In the houses of The Esplanade – town houses with sea views from front windows and neighbours’ clotheslines from the rest – BBQs are firing, sundowners are downed. I walk along the wide paved path between the houses and the sand. Around me, thin and sinewed runners take straight lines while children on their scooters turn and weave. Babies in prams, on hips, in slings. Men and women grown old together are walking hand-in-hand, arm-in-arm or three steps apart.

Below, in the sand and the sea, families and couples and tribes of young adults (through the eyes of middle age these last are grown up children, aren’t they, but don’t tell them I think that way – they’ll only roll their eyes). Mothers wrap first towels and then their arms around shivering children. There are rubber balls, tennis balls and frisbees. From here, there is no sound when they hit the sand, a splash when they hit the water and, when the throw is bad, the stinging slap against wet skin (ya fkn dkhd, what was that?).
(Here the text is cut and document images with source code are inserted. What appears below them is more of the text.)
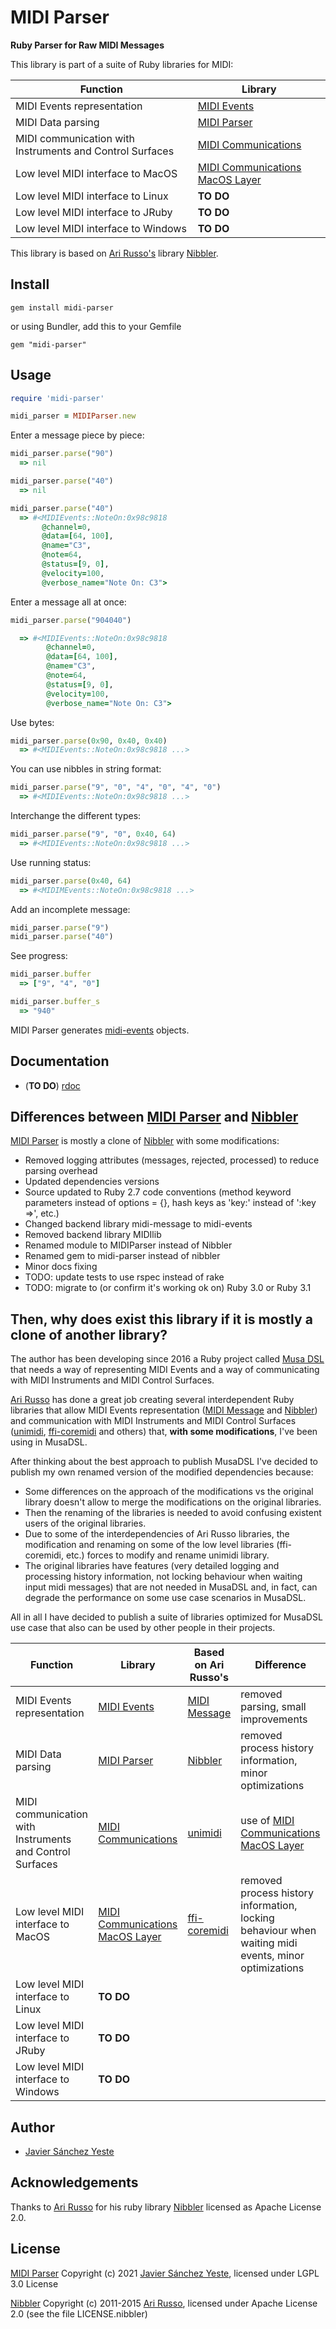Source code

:# MIDI Parser

**Ruby Parser for Raw MIDI Messages**

This library is part of a suite of Ruby libraries for MIDI:

| Function | Library |
| --- | --- |
| MIDI Events representation | [MIDI Events](https://github.com/javier-sy/midi-events) |
| MIDI Data parsing | [MIDI Parser](https://github.com/javier-sy/midi-parser) |
| MIDI communication with Instruments and Control Surfaces | [MIDI Communications](https://github.com/javier-sy/midi-communications) |
| Low level MIDI interface to MacOS | [MIDI Communications MacOS Layer](https://github.com/javier-sy/midi-communications-macos) |
| Low level MIDI interface to Linux | **TO DO** | 
| Low level MIDI interface to JRuby | **TO DO** | 
| Low level MIDI interface to Windows | **TO DO** | 

This library is based on [Ari Russo's](http://github.com/arirusso) library [Nibbler](https://github.com/arirusso/nibbler).

## Install

`gem install midi-parser`

or using Bundler, add this to your Gemfile

`gem "midi-parser"`

## Usage

```ruby
require 'midi-parser'

midi_parser = MIDIParser.new
```

Enter a message piece by piece:

```ruby
midi_parser.parse("90")
  => nil

midi_parser.parse("40")
  => nil

midi_parser.parse("40")
  => #<MIDIEvents::NoteOn:0x98c9818
       @channel=0,
       @data=[64, 100],
       @name="C3",
       @note=64,
       @status=[9, 0],
       @velocity=100,
       @verbose_name="Note On: C3">
```

Enter a message all at once:

```ruby
midi_parser.parse("904040")

  => #<MIDIEvents::NoteOn:0x98c9818
        @channel=0,
        @data=[64, 100],
        @name="C3",
        @note=64,
        @status=[9, 0],
        @velocity=100,
        @verbose_name="Note On: C3">
```

Use bytes:

```ruby
midi_parser.parse(0x90, 0x40, 0x40)
  => #<MIDIEvents::NoteOn:0x98c9818 ...>
```

You can use nibbles in string format:

```ruby
midi_parser.parse("9", "0", "4", "0", "4", "0")
  => #<MIDIEvents::NoteOn:0x98c9818 ...>
```

Interchange the different types:

```ruby
midi_parser.parse("9", "0", 0x40, 64)
  => #<MIDIEvents::NoteOn:0x98c9818 ...>
```

Use running status:

```ruby
midi_parser.parse(0x40, 64)
  => #<MIDIMEvents::NoteOn:0x98c9818 ...>
```

Add an incomplete message:

```ruby
midi_parser.parse("9")
midi_parser.parse("40")
```

See progress:

```ruby
midi_parser.buffer
  => ["9", "4", "0"]

midi_parser.buffer_s
  => "940"
```

MIDI Parser generates [midi-events](http://github.com/javier-sy/midi-events) objects.

## Documentation

* (**TO DO**) [rdoc](http://rubydoc.info/github/javier-sy/midi-parser) 

## Differences between [MIDI Parser](https://github.com/javier-sy/midi-parser) and [Nibbler](https://github.com/arirusso/nibbler)
[MIDI Parser](https://github.com/javier-sy/midi-parser) is mostly a clone of [Nibbler](https://github.com/arirusso/nibbler) with some modifications:
* Removed logging attributes (messages, rejected, processed) to reduce parsing overhead 
* Updated dependencies versions
* Source updated to Ruby 2.7 code conventions (method keyword parameters instead of options = {}, hash keys as 'key:' instead of ':key =>', etc.)
* Changed backend library midi-message to midi-events
* Removed backend library MIDIlib
* Renamed module to MIDIParser instead of Nibbler
* Renamed gem to midi-parser instead of nibbler
* Minor docs fixing 
* TODO: update tests to use rspec instead of rake
* TODO: migrate to (or confirm it's working ok on) Ruby 3.0 or Ruby 3.1

## Then, why does exist this library if it is mostly a clone of another library?

The author has been developing since 2016 a Ruby project called
[Musa DSL](https://github.com/javier-sy/musa-dsl) that needs a way
of representing MIDI Events and a way of communicating with
MIDI Instruments and MIDI Control Surfaces.

[Ari Russo](https://github.com/arirusso) has done a great job creating
several interdependent Ruby libraries that allow
MIDI Events representation ([MIDI Message](https://github.com/arirusso/midi-message)
and [Nibbler](https://github.com/arirusso/nibbler))
and communication with MIDI Instruments and MIDI Control Surfaces
([unimidi](https://github.com/arirusso/unimidi),
[ffi-coremidi](https://github.com/arirusso/ffi-coremidi) and others)
that, **with some modifications**, I've been using in MusaDSL.

After thinking about the best approach to publish MusaDSL
I've decided to publish my own renamed version of the modified dependencies because:

* Some differences on the approach of the modifications vs the original library doesn't allow to merge the modifications on the original libraries.
* Then the renaming of the libraries is needed to avoid confusing existent users of the original libraries.
* Due to some of the interdependencies of Ari Russo libraries,
  the modification and renaming on some of the low level libraries (ffi-coremidi, etc.)
  forces to modify and rename unimidi library.
* The original libraries have features
  (very detailed logging and processing history information, not locking behaviour when waiting input midi messages)
  that are not needed in MusaDSL and, in fact,
  can degrade the performance on some use case scenarios in MusaDSL.

All in all I have decided to publish a suite of libraries optimized for MusaDSL use case that also can be used by other people in their projects.

| Function | Library | Based on Ari Russo's| Difference |
| --- | --- | --- | --- |
| MIDI Events representation | [MIDI Events](https://github.com/javier-sy/midi-events) | [MIDI Message](https://github.com/arirusso/midi-message) | removed parsing, small improvements |
| MIDI Data parsing | [MIDI Parser](https://github.com/javier-sy/midi-parser) | [Nibbler](https://github.com/arirusso/nibbler) | removed process history information, minor optimizations |
| MIDI communication with Instruments and Control Surfaces | [MIDI Communications](https://github.com/javier-sy/midi-communications) | [unimidi](https://github.com/arirusso/unimidi) | use of [MIDI Communications MacOS Layer](https://github.com/javier-sy/midi-communications-macos)
| Low level MIDI interface to MacOS | [MIDI Communications MacOS Layer](https://github.com/javier-sy/midi-communications-macos) | [ffi-coremidi](https://github.com/arirusso/ffi-coremidi) | removed process history information, locking behaviour when waiting midi events, minor optimizations |
| Low level MIDI interface to Linux | **TO DO** | | |
| Low level MIDI interface to JRuby | **TO DO** | | |
| Low level MIDI interface to Windows | **TO DO** | | |

## Author

* [Javier Sánchez Yeste](https://github.com/javier-sy)

## Acknowledgements

Thanks to [Ari Russo](http://github.com/arirusso) for his ruby library [Nibbler](https://github.com/arirusso/nibbler) licensed as Apache License 2.0.

## License

[MIDI Parser](https://github.com/javier-sy/midi-parser) Copyright (c) 2021 [Javier Sánchez Yeste](https://yeste.studio), licensed under LGPL 3.0 License

[Nibbler](https://github.com/arirusso/nibbler) Copyright (c) 2011-2015 [Ari Russo](http://arirusso.com), licensed under Apache License 2.0 (see the file LICENSE.nibbler)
A spotter plane (fixed wing, I know these things) flies close to the shore. This summer, sharks are spotted every second day (it’s the bogans on the jetty chucking the crab nets off the jetty down at Brighton; how shocking sharks in their own habitat what do u expect u moron – this is what I’ve learnt from facebook). I have heard the sirens sound and seen the water cleared while helicopters hover and rubber boats charge out from the shore. Cartilaginous beasts and their teeth are not welcome here.

Dogs, their owners walking in opposite directions, slow down, sniff, then chase. Their owners stand, facing each other, calling their dogs. The dogs run, first to one voice then the other, back and forth, splashing through the shallows and kicking up the sand. The human voices first are high, then as frustration grows they deepen. Who knows why but the dogs stop their frolic and part, running towards their owners.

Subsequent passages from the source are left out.